In the wake of the introduction of the European Working Time Directive, the clinical handover has become even more crucial to the continuity of care of patients. The Clinical Services Journal reports on how one Trust’s solution to the problem has already made a major impact in this area.
According to the Royal College of Physicians ‘Clinicians Guide to Record Standards’ the handover of patient care from one professional or team to another is one of the highest risk transactions undertaken by healthcare services. Furthermore, guidance issued by the Royal College of Surgeons states that effective handovers between shifts should aim to convey high-quality and appropriate clinical information to oncoming healthcare professionals to provide for the safe transfer of responsibility for patients. Good handovers, therefore, are essential in providing continuity of safe patient care, the transfer of professional accountability and for error avoidance, thereby aiming to ensure that after handover all members of the healthcare team should have the same understanding and the same set of priorities. However, since the introduction of the European Working Time Directive (EWTD) in August 2009, virtually all staff in NHS organisations should now be working no more than 48 hours a week. The purpose of the EWTD is essentially to ensure both the safety of patients and the safety of NHS staff by improving the quality of training and the work/life balance of junior doctors and other healthcare staff. As a result this has posed a major challenge for acute specialties such as obstetrics, paediatrics, surgery and anaesthesia, which have all faced particular difficulties due to the need to have specialty clinical services available 24 hours a day. Consequently, the importance of robust systems of clinical handover has become of even greater significance to ensure patient safety in these and other acute clinical and surgical specialities.
Handover challenges
Effective clinical handover of patients poses a variety of challenges to NHS organisations. Passing information involving care delivered by a number of clinicians in handovers to or from a Trusts “Hospital at Night” team, for example, can be complex and demanding.
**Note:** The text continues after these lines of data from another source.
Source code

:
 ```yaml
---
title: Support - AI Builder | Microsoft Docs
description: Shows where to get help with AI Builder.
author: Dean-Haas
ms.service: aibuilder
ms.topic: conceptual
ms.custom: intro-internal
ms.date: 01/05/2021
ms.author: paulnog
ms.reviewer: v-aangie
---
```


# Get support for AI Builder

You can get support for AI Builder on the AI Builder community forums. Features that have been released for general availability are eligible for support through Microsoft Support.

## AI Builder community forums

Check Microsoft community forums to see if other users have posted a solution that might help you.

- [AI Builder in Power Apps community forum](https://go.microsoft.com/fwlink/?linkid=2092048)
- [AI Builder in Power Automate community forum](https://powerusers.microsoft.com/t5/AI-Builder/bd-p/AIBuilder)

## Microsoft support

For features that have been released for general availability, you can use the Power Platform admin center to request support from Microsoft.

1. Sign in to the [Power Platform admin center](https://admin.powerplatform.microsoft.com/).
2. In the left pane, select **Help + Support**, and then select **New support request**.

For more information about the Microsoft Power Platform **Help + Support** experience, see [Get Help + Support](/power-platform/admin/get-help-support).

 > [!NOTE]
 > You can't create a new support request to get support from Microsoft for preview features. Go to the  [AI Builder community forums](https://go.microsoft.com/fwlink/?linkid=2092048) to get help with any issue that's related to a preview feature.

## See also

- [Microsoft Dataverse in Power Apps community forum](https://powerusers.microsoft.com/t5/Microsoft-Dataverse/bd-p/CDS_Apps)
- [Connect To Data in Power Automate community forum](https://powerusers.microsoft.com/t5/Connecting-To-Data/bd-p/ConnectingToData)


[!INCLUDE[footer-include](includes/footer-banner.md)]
Information must be selected for significance and priority. However, handovers are often multi-professional in nature and this means that different professionals will have different information requirements, further increasing the complexity of the process. In addition, admission processes can be complex and patients may also need to be transferred to other sites during the shift, creating additional logistical difficulties for staff. Unfortunately however, if clinical handover is not conducted correctly the consequences for patients can be potentially serious, as an October 2009 Sunday Times article A Series of Avoidable Deaths highlighted. This anonymised report outlined how in one case, information about a patient’s obstruction had not been passed from one junior doctor to the next when they changed shifts, with serious consequences ensuing. In another case, information about a patient’s medical condition had become confused in handovers between specialist registrars, while another patient underwent unnecessary surgery as instructions were not passed on to the next shift. In one extreme incident, an emergency operation for a hernia was not handed to the next shift and the patient became “lost” in the hospital system for three days. Comments made by John Black, president of the Royal College of Surgeons, should not, therefore, come as a surprise. He said: “Multiple handovers are inherently unsafe and are accidents waiting to happen.”